The Neutral Buoyancy Laboratory (NBL) is an astronaut training facility operated by NASA and located at the Sonny Carter Training Facility, near the Johnson Space Center in Houston, Texas.[2] The NBL consists of a large indoor pool of water,[3] in which astronauts may perform simulated EVA tasks in preparation for upcoming missions. Trainees wear suits designed to provide neutral buoyancy to simulate the microgravity that astronauts would experience during spaceflight.

The diving tank is 202 feet (62 m) in length, 102 feet (31 m) wide, and 40 feet 6 inches (12.34 m) deep, and contains 6.2 million gallons (23.5 million litres) of water.[4][5] The NBL contains full-scale mock-ups of International Space Station (ISS) modules and payloads, as well as visiting vehicles such as the Japan Aerospace Exploration Agency (JAXA) HTV, the European Space Agency ATV, the SpaceX Dragon, and the Orbital Sciences Corporation Cygnus.[4] Previously there was also a mockup of the Space Shuttle payload bay, but since Space Shuttle retirement it has been removed.
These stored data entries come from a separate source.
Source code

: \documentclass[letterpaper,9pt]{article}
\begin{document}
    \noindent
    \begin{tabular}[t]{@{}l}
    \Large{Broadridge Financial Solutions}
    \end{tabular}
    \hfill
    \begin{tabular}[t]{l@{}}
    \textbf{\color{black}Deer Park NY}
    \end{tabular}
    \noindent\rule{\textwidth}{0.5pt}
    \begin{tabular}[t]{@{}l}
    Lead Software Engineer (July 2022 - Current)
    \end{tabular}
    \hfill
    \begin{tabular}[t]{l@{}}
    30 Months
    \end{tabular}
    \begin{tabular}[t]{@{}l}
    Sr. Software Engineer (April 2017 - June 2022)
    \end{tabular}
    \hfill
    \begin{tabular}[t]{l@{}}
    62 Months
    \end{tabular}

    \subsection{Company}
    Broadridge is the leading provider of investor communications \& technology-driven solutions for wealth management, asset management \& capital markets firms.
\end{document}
Neutral-buoyancy training[edit]

During training exercises, neutral-buoyancy diving is used to simulate the weightlessness of space travel. To achieve this effect, suited astronauts or pieces of equipment are lowered into the pool using an overhead crane and then weighted in the water by support divers so that they experience minimal buoyant force and minimal rotational moment about their center of mass.[2] The suits worn by trainees in the NBL are down-rated from fully flight-rated EMU suits like those in use on the Space Shuttle and International Space Station. Divers breathe nitrox while working in the tank.[6][7]

Training challenges[edit]

One disadvantage of neutral-buoyancy diving as a simulation of microgravity is the significant amount of drag created by the water.[8] This makes it difficult to set an object in motion, and difficult to keep it in motion. It also makes it easier to keep the object stationary. This effect is the opposite of what is experienced in space, where it is easy to set an object in motion, but very difficult to keep it still. Generally, drag effects are minimized by doing tasks slowly in the water.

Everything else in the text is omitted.